> **Assignment**: Look through the entries below. Report each line that has the word "information" in it.

> **Given entries**:
******

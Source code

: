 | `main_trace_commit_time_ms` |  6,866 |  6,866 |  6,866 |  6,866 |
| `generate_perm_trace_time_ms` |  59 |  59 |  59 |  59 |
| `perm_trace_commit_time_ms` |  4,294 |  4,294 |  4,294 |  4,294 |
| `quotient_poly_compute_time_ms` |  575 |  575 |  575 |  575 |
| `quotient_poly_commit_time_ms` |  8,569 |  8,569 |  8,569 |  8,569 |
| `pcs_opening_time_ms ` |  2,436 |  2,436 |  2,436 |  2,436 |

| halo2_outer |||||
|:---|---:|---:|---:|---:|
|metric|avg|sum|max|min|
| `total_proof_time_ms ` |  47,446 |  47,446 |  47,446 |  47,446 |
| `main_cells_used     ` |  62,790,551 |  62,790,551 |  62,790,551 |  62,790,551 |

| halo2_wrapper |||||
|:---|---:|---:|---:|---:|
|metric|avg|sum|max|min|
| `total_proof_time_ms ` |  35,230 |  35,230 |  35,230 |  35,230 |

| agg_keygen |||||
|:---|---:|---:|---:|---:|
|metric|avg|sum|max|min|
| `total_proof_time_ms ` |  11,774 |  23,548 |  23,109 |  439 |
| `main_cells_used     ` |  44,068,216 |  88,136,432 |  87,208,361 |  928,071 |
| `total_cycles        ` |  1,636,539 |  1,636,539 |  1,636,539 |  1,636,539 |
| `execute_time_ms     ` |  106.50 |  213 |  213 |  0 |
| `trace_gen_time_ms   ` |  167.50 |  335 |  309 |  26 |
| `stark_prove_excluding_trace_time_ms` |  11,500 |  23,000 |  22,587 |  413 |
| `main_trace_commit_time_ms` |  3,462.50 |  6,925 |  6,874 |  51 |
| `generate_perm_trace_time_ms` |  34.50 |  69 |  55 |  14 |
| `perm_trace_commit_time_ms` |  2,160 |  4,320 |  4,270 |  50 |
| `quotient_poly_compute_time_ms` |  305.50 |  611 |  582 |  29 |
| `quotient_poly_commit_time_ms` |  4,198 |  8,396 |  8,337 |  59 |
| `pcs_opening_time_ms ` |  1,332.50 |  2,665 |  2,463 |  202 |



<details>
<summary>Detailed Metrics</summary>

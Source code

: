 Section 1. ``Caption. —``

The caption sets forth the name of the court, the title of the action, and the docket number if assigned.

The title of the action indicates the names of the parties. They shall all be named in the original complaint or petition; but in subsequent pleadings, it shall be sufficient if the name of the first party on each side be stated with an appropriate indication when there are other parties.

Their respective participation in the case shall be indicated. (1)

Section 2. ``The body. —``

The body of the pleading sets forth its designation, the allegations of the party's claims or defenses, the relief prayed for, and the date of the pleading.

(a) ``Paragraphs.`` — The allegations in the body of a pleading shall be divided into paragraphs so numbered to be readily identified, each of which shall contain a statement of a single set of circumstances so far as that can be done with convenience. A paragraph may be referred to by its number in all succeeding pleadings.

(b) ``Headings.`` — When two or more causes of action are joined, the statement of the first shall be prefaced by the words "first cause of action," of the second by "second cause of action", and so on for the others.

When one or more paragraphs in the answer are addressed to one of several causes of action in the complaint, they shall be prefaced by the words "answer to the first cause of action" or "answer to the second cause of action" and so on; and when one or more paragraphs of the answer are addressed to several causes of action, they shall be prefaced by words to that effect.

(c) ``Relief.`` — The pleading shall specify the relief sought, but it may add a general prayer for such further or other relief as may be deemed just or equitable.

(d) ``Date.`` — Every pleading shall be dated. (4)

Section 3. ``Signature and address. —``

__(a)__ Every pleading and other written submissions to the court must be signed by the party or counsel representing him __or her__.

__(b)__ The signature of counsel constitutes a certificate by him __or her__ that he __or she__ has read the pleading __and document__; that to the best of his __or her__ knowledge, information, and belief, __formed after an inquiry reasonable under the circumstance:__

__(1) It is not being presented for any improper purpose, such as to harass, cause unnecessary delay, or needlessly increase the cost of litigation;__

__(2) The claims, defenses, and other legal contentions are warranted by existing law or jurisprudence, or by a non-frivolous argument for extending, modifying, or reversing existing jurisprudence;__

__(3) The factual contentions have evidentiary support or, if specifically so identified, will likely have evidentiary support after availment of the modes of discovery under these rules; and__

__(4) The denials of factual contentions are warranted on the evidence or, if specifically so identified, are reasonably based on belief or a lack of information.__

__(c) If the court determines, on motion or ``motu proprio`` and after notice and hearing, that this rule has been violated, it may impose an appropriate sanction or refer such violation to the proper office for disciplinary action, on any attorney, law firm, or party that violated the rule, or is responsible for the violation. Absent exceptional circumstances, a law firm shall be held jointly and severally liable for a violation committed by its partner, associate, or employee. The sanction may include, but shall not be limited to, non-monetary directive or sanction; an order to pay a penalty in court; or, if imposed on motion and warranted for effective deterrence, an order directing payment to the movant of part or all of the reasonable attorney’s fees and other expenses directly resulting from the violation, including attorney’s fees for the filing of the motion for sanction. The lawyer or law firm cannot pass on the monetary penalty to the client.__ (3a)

******

> **Answer**:
__(b)__ The signature of counsel constitutes a certificate by him __or her__ that he __or she__ has read the pleading __and document__; that to the best of his __or her__ knowledge, information, and belief, __formed after an inquiry reasonable under the circumstance:__
__(4) The denials of factual contentions are warranted on the evidence or, if specifically so identified, are reasonably based on belief or a lack of information.__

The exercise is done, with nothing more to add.